Hacker News

Design Patterns for Securing LLM Agents Against Prompt Injections

by simonwon 6/13/2025, 1:27:46 PM with 10 comments

by simonwon 6/13/2025, 3:23:37 PM
My favorite line from this paper:
> The design patterns we propose share a common guiding principle: once an LLM agent has ingested untrusted input, it must be constrained so that it is impossible for that input to trigger any consequential actions—that is, actions with negative side effects on the system or its environment.
This is the key thing people need to understand about why prompt injection is such a critical issue, especially now everyone is wiring LLMs together with tools and MCP servers and building "agents".
by potatoliciouson 6/13/2025, 4:55:47 PM
Great summary. Also, some of these seem like they can be combined. For example, "Plan-Then-Execute" is compatible with "Dual LLM".
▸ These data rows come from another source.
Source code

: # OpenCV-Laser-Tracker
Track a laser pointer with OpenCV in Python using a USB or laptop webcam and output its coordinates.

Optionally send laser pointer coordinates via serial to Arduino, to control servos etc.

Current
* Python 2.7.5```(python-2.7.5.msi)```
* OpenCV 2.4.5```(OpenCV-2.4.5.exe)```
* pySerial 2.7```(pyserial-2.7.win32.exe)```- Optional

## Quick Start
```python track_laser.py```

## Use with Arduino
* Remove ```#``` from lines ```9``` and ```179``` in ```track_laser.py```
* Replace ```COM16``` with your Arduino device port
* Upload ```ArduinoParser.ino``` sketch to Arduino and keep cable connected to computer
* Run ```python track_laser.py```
Take the article's example "send today’s schedule to my boss John Doe" where the product isn't entirely guarded by the Plan-Then-Execute model (injections can still mutate email body).
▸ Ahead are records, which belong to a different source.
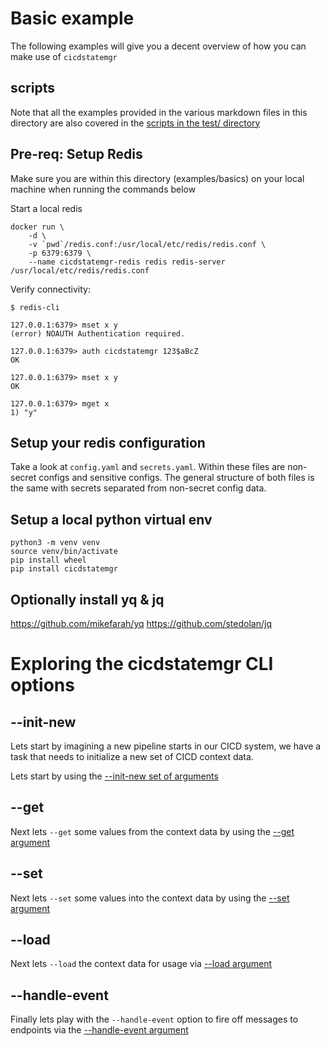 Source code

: # Basic example

The following examples will give you a decent overview of how you can make use of `cicdstatemgr`

## scripts

Note that all the examples provided in the various markdown files in this directory are also covered in the [scripts in the test/ directory](test/)

## Pre-req: Setup Redis

Make sure you are within this directory (examples/basics) on your local machine when running the commands below

Start a local redis
```
docker run \
    -d \
    -v `pwd`/redis.conf:/usr/local/etc/redis/redis.conf \
    -p 6379:6379 \
    --name cicdstatemgr-redis redis redis-server /usr/local/etc/redis/redis.conf
```

Verify connectivity:
```
$ redis-cli

127.0.0.1:6379> mset x y
(error) NOAUTH Authentication required.

127.0.0.1:6379> auth cicdstatemgr 123$aBcZ
OK

127.0.0.1:6379> mset x y
OK

127.0.0.1:6379> mget x
1) "y"
```

## Setup your redis configuration

Take a look at `config.yaml` and `secrets.yaml`. Within these files are non-secret configs and sensitive configs. The general structure of both files is the same with secrets separated from non-secret config data. 

## Setup a local python virtual env

```
python3 -m venv venv
source venv/bin/activate
pip install wheel
pip install cicdstatemgr
```

## Optionally install yq & jq

https://github.com/mikefarah/yq
https://github.com/stedolan/jq

# Exploring the cicdstatemgr CLI options

## --init-new

Lets start by imagining a new pipeline starts in our CICD system, we have a task that needs to initialize a new set of CICD context data.

Lets start by using the [--init-new set of arguments](INIT_NEW.md)

## --get

Next lets `--get` some values from the context data by using the [--get argument](GET.md)

## --set

Next lets `--set` some values into the context data by using the [--set argument](SET.md)

## --load

Next lets `--load` the context data for usage via [--load argument](LOAD.md)

## --handle-event

Finally lets play with the `--handle-event` option to fire off messages to endpoints via the [--handle-event argument](HANDLE_EVENT.md)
But if you combine it with the symbolic data store that is blind, it becomes more like:
```
    "send today's schedule to my boss John Doe" -->
    $var1 = find_contact("John Doe")
    $var2 = summarize_schedule("today")
    send_email(recipient: $var1, body: $var2)
```
`find_contact` and `summarize_schedule` can both be quarantined, and the privileged LLM doesn't get to see the results directly.
It simply invokes the final tool, which is deterministic and just reads from the shared var store. In this case you're pretty decently protected from prompt injection.
I suppose though this isn't that different from the "Code-Then-Execute" pattern later on...
by mooredson 6/13/2025, 2:28:58 PM
Also here's the referenced paper: https://arxiv.org/abs/2506.08837
by fcatalanon 6/13/2025, 6:46:24 PM
I need to have a closer look at this. Mostly because I was surprised recently while experimenting with making a dieting advice agent. I built a prompt to guide the recommendations "only healthy foods, low purines, low inflammation blah blah" and then gave it simple tools to have a memory of previous meals, ingredient availability, grocery ticket input and so on.
The main interface was still chat.
The surprise was that when I tried to talk about anything else in that chat, the LLM (gemini2.5) flatly refused to engage, telling me something like "I will only assist with healthy meal recommendations". I was surprised because nothing in the prompt was so restrictive, in no way I had told it to do that, just gave it mainly positive rules in the form of "when this happens do that".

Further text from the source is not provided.